*Material for this task*.
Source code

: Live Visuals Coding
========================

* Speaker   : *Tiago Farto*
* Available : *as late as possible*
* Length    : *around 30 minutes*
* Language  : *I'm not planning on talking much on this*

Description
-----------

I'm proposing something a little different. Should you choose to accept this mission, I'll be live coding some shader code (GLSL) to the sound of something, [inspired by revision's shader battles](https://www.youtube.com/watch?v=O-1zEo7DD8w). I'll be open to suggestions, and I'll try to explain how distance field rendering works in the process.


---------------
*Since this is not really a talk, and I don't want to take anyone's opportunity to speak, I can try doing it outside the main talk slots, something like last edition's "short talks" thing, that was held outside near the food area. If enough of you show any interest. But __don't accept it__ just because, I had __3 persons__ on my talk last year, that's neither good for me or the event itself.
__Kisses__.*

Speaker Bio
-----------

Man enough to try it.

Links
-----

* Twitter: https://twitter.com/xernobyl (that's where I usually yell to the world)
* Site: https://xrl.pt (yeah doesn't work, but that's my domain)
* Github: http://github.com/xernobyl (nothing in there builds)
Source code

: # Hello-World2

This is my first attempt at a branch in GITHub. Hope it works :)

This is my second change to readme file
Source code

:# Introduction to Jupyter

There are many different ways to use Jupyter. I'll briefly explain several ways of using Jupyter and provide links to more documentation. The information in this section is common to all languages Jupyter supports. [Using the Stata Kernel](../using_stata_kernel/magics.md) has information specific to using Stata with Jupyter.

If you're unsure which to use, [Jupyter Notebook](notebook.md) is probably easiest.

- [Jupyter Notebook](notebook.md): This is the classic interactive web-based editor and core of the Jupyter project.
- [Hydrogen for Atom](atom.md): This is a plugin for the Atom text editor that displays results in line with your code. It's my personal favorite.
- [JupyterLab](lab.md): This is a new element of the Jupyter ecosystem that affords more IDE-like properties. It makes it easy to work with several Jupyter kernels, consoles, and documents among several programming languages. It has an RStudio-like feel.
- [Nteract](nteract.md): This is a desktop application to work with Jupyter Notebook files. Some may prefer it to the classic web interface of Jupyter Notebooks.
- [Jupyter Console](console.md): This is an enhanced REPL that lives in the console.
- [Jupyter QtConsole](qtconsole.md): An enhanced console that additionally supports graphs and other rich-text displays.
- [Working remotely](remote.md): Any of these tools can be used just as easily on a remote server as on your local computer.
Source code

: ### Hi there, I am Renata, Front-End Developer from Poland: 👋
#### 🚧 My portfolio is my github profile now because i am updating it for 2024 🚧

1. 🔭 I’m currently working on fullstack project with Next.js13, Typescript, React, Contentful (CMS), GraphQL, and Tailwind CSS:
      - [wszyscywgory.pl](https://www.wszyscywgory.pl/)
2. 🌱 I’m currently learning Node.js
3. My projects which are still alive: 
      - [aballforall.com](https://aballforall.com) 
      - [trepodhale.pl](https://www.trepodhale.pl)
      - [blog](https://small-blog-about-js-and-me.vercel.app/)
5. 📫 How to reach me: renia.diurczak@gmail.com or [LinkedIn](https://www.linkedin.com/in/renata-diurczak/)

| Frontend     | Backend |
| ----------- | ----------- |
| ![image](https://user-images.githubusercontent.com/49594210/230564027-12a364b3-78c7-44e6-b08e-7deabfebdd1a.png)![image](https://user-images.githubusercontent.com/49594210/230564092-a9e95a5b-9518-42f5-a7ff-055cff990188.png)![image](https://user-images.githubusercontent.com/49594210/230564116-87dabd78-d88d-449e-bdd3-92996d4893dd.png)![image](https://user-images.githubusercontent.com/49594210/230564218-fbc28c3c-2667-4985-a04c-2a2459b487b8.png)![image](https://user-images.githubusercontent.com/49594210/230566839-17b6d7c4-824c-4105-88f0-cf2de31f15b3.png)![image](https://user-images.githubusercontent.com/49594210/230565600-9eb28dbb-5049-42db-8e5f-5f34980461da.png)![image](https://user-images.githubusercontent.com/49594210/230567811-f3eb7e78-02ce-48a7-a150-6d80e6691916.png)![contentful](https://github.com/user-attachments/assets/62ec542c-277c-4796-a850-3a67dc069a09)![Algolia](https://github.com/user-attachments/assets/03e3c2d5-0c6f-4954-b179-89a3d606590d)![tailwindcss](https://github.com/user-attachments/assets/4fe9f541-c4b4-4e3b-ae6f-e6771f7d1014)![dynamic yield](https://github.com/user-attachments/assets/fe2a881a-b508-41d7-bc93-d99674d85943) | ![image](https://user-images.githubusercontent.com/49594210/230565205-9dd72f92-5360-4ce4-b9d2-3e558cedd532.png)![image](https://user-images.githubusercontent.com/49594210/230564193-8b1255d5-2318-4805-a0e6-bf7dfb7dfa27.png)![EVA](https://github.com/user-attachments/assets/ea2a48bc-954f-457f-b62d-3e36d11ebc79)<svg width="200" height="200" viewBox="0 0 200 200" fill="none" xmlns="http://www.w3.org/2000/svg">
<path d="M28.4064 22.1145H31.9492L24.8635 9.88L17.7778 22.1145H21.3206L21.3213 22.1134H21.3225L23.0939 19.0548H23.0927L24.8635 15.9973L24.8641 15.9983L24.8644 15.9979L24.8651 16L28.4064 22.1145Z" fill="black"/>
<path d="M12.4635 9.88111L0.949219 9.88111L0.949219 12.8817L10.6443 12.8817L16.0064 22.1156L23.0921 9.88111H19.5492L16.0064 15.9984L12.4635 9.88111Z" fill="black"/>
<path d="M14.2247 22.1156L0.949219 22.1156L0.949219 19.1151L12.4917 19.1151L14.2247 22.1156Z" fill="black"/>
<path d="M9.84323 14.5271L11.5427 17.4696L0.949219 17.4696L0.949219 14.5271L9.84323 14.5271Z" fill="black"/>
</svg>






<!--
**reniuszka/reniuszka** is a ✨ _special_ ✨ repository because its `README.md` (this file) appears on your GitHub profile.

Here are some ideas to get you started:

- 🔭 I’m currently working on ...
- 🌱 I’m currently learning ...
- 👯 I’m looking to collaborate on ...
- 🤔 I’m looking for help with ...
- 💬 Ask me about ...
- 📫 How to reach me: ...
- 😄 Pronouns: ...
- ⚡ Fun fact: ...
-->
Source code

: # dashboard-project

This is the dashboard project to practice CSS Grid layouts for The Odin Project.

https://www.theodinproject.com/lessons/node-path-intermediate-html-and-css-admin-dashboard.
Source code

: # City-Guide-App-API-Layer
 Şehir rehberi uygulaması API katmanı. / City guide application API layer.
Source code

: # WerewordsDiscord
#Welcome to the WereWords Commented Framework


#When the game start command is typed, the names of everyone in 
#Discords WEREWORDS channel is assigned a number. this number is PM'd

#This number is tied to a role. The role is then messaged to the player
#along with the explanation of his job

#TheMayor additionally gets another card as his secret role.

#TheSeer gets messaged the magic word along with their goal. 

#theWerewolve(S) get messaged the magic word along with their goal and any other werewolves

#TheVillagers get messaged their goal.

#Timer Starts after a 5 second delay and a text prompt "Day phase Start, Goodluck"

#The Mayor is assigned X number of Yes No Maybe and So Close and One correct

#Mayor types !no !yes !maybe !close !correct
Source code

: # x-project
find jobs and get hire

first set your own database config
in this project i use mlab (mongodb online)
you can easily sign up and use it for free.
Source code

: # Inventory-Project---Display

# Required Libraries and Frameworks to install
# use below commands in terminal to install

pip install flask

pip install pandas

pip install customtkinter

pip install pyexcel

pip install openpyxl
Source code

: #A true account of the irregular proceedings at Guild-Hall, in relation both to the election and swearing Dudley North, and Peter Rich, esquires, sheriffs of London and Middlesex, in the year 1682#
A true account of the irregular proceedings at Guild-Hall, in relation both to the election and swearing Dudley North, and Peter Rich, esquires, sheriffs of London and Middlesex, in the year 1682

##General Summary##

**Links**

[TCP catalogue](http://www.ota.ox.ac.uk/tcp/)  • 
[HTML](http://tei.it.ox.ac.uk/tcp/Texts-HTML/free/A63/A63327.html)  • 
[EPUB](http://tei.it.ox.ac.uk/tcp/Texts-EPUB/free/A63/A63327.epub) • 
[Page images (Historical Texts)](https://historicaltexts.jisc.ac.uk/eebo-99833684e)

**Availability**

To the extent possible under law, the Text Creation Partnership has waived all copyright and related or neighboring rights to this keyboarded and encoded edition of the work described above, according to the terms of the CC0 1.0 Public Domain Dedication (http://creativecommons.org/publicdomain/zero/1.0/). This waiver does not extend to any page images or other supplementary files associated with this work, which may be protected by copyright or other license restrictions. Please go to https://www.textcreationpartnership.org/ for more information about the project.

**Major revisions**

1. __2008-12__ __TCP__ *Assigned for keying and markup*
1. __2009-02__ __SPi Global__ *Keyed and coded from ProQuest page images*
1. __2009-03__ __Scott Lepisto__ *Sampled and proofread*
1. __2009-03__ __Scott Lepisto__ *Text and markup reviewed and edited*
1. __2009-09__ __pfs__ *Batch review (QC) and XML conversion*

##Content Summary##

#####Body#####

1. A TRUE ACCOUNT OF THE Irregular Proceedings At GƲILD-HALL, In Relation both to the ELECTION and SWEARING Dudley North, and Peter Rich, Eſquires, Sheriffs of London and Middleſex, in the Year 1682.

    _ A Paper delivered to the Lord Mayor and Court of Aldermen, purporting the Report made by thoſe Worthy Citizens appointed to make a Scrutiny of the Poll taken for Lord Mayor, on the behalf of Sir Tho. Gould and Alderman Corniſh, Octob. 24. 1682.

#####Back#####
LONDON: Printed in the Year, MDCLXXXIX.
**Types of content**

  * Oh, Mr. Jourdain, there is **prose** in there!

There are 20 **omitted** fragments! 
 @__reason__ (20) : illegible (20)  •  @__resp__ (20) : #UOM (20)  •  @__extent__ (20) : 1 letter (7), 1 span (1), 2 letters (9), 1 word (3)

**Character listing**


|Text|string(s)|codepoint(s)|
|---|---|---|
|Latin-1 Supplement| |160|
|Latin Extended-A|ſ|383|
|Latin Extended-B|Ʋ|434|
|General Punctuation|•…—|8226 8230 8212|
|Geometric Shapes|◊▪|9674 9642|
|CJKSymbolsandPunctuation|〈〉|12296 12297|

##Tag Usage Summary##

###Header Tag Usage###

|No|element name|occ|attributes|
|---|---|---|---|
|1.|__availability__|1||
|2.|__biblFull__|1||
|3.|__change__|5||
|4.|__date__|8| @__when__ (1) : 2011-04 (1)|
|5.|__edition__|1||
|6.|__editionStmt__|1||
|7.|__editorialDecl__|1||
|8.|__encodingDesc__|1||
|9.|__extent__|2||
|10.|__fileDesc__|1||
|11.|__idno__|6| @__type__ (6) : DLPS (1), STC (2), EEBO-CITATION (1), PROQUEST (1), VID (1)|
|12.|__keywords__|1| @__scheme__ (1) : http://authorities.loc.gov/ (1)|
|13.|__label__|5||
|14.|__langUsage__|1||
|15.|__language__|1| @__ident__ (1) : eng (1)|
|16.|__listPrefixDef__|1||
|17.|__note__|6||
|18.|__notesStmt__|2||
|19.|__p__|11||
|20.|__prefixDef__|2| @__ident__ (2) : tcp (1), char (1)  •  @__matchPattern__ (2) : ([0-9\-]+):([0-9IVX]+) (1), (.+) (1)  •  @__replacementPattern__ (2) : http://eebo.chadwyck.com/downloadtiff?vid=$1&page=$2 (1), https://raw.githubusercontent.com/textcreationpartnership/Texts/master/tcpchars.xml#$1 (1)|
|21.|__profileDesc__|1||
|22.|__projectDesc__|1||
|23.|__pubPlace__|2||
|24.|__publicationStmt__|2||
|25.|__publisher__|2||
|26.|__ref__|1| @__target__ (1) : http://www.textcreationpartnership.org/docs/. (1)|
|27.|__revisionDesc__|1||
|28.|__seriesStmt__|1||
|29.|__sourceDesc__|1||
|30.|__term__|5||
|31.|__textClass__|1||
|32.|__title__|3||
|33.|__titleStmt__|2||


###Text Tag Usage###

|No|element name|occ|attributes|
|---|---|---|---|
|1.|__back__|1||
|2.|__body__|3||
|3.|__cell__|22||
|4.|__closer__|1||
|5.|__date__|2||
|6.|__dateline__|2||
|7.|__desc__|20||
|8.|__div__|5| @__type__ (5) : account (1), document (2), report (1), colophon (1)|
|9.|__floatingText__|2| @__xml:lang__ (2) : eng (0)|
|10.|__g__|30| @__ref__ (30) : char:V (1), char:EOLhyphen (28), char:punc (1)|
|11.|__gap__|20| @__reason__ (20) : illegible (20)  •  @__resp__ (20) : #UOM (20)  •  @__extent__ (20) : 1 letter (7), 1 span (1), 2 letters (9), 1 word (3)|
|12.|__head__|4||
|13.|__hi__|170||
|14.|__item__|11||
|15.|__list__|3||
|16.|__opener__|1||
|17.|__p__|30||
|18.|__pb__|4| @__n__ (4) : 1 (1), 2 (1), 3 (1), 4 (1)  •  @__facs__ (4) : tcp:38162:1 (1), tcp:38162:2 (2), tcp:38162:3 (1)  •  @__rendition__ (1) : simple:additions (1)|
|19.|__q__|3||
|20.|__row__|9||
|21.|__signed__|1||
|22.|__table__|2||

*Assignment*. For each line in the records that contains the word "Latin", make a copy.

*Solution to this exercise*.
|Latin-1 Supplement| |160|
|Latin Extended-A|ſ|383|
|Latin Extended-B|Ʋ|434|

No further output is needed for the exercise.